Stored data:
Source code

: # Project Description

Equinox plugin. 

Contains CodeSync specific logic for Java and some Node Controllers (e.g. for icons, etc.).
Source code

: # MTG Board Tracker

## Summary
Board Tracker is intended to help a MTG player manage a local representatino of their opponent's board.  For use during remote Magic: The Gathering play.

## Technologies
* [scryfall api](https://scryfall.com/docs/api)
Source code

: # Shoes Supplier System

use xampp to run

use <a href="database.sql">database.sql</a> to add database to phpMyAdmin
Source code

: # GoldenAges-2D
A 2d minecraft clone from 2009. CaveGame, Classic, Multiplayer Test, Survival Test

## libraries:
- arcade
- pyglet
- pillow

--

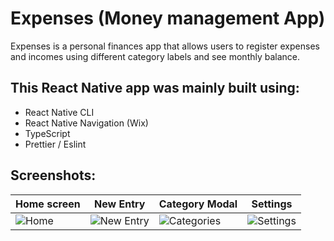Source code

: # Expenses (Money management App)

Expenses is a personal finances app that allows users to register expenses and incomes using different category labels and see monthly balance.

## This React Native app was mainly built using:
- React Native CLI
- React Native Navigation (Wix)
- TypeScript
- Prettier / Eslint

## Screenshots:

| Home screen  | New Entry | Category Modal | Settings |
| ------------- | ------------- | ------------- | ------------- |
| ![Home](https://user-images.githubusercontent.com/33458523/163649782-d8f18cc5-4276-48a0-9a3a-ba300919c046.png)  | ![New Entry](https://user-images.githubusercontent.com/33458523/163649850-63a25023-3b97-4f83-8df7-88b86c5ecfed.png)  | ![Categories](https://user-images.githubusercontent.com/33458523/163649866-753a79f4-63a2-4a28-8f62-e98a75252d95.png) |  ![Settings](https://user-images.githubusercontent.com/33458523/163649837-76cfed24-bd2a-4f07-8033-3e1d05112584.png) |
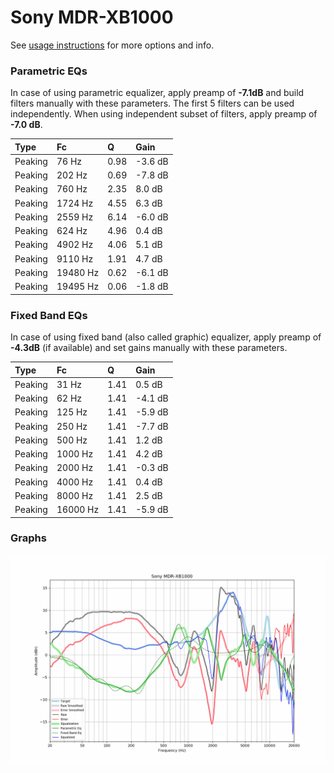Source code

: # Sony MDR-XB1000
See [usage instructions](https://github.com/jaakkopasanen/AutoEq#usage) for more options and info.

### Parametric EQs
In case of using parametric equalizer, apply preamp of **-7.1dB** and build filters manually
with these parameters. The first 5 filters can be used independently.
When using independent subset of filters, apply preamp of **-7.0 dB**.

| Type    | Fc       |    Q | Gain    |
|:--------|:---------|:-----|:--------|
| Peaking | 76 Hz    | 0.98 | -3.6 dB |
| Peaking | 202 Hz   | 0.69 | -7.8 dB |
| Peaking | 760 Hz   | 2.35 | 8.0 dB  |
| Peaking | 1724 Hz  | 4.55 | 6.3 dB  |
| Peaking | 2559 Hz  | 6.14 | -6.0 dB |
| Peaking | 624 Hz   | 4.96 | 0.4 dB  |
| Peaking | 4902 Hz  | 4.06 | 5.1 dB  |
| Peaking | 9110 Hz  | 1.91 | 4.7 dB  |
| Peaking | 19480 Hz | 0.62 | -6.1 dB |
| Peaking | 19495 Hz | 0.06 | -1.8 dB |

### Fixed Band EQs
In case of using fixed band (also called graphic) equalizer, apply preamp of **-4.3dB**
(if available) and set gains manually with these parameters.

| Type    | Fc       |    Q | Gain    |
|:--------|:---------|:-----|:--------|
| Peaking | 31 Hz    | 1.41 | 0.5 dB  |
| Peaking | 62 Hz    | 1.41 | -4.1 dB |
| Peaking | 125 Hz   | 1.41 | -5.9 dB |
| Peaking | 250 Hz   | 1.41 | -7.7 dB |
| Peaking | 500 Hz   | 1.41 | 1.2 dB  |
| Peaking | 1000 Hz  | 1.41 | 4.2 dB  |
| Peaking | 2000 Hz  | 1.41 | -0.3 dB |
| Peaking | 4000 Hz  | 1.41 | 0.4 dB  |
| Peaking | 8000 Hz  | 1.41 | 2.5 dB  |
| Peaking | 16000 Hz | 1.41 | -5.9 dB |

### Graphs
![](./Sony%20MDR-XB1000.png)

What you should do: In the entries above, find each line with the word "apply" and return it.

Worked solution:
In case of using parametric equalizer, apply preamp of **-7.1dB** and build filters manually
When using independent subset of filters, apply preamp of **-7.0 dB**.
In case of using fixed band (also called graphic) equalizer, apply preamp of **-4.3dB**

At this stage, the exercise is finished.